Items from a dataset:
┄┄┄┄┄┄┄┄┄┄

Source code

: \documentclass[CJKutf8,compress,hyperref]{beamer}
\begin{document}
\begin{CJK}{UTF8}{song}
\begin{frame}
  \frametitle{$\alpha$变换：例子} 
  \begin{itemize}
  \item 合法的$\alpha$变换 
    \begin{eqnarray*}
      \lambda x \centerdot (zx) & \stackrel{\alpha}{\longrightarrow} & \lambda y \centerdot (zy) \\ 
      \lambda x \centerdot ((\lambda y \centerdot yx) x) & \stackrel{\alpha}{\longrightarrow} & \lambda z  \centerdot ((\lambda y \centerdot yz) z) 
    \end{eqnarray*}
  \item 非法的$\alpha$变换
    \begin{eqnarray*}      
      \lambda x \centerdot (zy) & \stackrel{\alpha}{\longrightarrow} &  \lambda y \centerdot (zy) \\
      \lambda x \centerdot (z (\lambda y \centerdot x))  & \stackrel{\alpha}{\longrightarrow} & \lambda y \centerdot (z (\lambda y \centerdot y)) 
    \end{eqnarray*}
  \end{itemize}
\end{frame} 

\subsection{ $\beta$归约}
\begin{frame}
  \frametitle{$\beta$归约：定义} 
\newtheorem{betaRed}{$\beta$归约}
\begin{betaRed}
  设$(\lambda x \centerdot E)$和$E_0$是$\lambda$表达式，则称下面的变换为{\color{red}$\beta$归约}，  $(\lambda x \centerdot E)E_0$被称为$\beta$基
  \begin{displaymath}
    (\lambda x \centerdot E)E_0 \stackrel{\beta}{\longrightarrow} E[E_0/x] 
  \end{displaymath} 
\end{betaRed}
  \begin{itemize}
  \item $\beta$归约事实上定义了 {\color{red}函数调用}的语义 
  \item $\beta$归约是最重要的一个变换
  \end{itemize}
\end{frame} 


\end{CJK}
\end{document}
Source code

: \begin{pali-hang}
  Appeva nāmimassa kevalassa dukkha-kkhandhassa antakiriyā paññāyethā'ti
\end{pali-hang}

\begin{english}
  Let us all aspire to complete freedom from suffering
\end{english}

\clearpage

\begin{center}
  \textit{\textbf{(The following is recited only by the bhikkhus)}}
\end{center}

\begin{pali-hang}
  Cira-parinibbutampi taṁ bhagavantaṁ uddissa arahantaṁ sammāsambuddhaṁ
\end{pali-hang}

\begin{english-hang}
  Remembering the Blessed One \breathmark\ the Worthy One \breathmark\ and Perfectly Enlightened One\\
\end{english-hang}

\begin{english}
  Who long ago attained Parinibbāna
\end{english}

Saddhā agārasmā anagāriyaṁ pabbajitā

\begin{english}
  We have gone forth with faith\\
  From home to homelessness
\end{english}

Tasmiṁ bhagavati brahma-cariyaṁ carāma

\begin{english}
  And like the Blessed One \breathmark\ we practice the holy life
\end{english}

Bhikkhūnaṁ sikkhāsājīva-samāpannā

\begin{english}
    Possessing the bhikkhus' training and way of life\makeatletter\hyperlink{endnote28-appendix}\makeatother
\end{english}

┄┄┄┄┄┄┄┄┄┄

Problem to work on:
Search the entries for "alpha" and show every line that has it.

Task answer:
  \frametitle{$\alpha$变换：例子} 
  \item 合法的$\alpha$变换 
      \lambda x \centerdot (zx) & \stackrel{\alpha}{\longrightarrow} & \lambda y \centerdot (zy) \\ 
      \lambda x \centerdot ((\lambda y \centerdot yx) x) & \stackrel{\alpha}{\longrightarrow} & \lambda z  \centerdot ((\lambda y \centerdot yz) z) 
  \item 非法的$\alpha$变换
      \lambda x \centerdot (zy) & \stackrel{\alpha}{\longrightarrow} &  \lambda y \centerdot (zy) \\
      \lambda x \centerdot (z (\lambda y \centerdot x))  & \stackrel{\alpha}{\longrightarrow} & \lambda y \centerdot (z (\lambda y \centerdot y)) 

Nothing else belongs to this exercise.